# can't get access to router after changing DSl uplink to Ethernet Uplink.



## Syed Ali (Jun 15, 2011)

I recently bought a tenda w548d Version 2.0 Adsl2+ Modem router. it worked fine with its default settings and wired connection was ok when i chose DSL uplink while installing its driver from CD. But it couldn't connect wireless. There were strong signals but connected computer couldn't get access to the internet. so i tried using ethernet uplink instead of DSL uplink while reinstalling the software ... 

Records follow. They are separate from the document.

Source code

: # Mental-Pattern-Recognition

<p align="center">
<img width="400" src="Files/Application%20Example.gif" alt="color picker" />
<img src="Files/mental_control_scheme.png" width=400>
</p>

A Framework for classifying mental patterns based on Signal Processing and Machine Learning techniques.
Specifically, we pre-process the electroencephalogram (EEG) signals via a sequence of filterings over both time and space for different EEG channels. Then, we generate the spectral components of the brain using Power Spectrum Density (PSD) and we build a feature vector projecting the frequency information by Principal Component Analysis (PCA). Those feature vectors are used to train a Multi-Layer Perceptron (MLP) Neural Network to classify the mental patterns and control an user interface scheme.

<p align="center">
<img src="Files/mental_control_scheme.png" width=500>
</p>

Since then the light of ADSL never lights, even it never blinks. now the software on the cd can connect to the router. i cannot access its settings using IP address in browser, the page wouldn't load. I am so worried. Can i revert the setting back to dsl uplink?

I can connect to the internet very smoothly using my old router so you can't blame my phone line or lan wire. I have tried reset the new router many times but still the ADSL light never lights up. And the ADSL light is ok because when i turn the router on, it lights with all the others.

I am running Windows 7 Ultimate SP1. Plz someone help me


----------



## Wand3r3r (Sep 17, 2010)

review the tenda manual and set back to factory defaults.


----------



## wroom (Jul 26, 2011)

If u still having issues connecting with router, try to connect with the router again but do not use the LAN4 port. In Ethernet Uplink mode LAN4 changes its function. So connect using the other 3 ports with router ip 192168.1.1. :wave:


----------